* [Input data]:
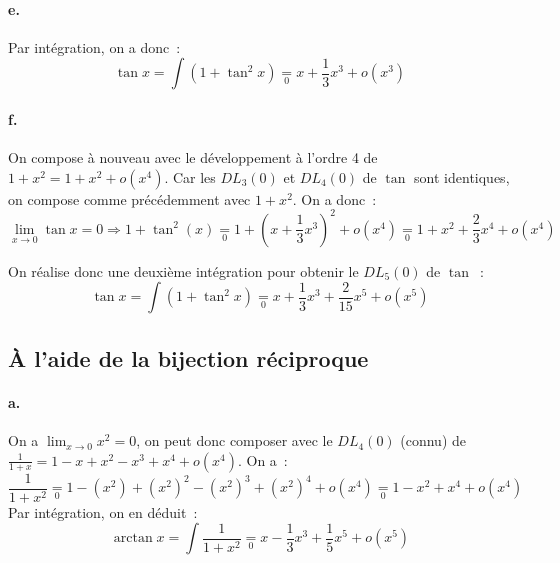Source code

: \documentclass{article}
\newcommand{\oo}[1]{+ o\!\left(#1\right)}
\begin{document}
    \paragraph{e.} Par intégration, on a donc~:
    \begin{displaymath}
      \tan x = \int(1 + \tan^2 x) \underset{0}{=} x + \frac{1}{3}x^3 \oo{x^3}
    \end{displaymath}

    \paragraph{f.} On compose à nouveau avec le développement à l'ordre 4 de $1 + x^2 = 1 + x^2 \oo{x^4}$. Car les $DL_3(0)$ et $DL_4(0)$ de $\tan$ sont identiques, on compose comme précédemment avec $1 + x^2$. On a donc~:
    \begin{displaymath}
      \lim_{x\to 0}\tan x = 0 \Rightarrow 1 + \tan^2(x) \underset{0}{=} 1 + \left(x + \frac{1}{3}x^3\right)^2 \oo{x^4} \underset{0}{=} 1 + x^2 + \frac{2}{3}x^4 \oo{x^4}
    \end{displaymath}

    On réalise donc une deuxième intégration pour obtenir le $DL_5(0)$ de $\tan$~:
    \begin{displaymath}
      \tan x = \int(1 + \tan^2 x) \underset{0}{=} x + \frac{1}{3}x^3 + \frac{2}{15}x^5 \oo{x^5}
    \end{displaymath}

    \subsection{À l'aide de la bijection réciproque}

    \paragraph{a.} On a $\lim_{x\to 0} x^2 = 0$, on peut donc composer avec le $DL_4(0)$ (connu) de $\frac{1}{1+x} = 1 - x + x^2 - x^3 + x^4 \oo{x^4}$. On a~:
    \begin{displaymath}
      \frac{1}{1+x^2} \underset{0}{=} 1 - (x^2) + (x^2)^2 - (x^2)^3 + (x^2)^4 \oo{x^4} \underset{0}{=} 1 - x^2 + x^4 \oo{x^4}
    \end{displaymath}
    Par intégration, on en déduit~:
    \begin{displaymath}
      \arctan x = \int\frac{1}{1 + x^2} \underset{0}{=} x - \frac{1}{3}x^3 + \frac{1}{5}x^5 \oo{x^5}
    \end{displaymath}
\end{document}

* [Exercise goal]: Please show all lines from the entries that contain the word "paragraph".

* [Solution below]:
    \paragraph{e.} Par intégration, on a donc~:
    \paragraph{f.} On compose à nouveau avec le développement à l'ordre 4 de $1 + x^2 = 1 + x^2 \oo{x^4}$. Car les $DL_3(0)$ et $DL_4(0)$ de $\tan$ sont identiques, on compose comme précédemment avec $1 + x^2$. On a donc~:
    \paragraph{a.} On a $\lim_{x\to 0} x^2 = 0$, on peut donc composer avec le $DL_4(0)$ (connu) de $\frac{1}{1+x} = 1 - x + x^2 - x^3 + x^4 \oo{x^4}$. On a~:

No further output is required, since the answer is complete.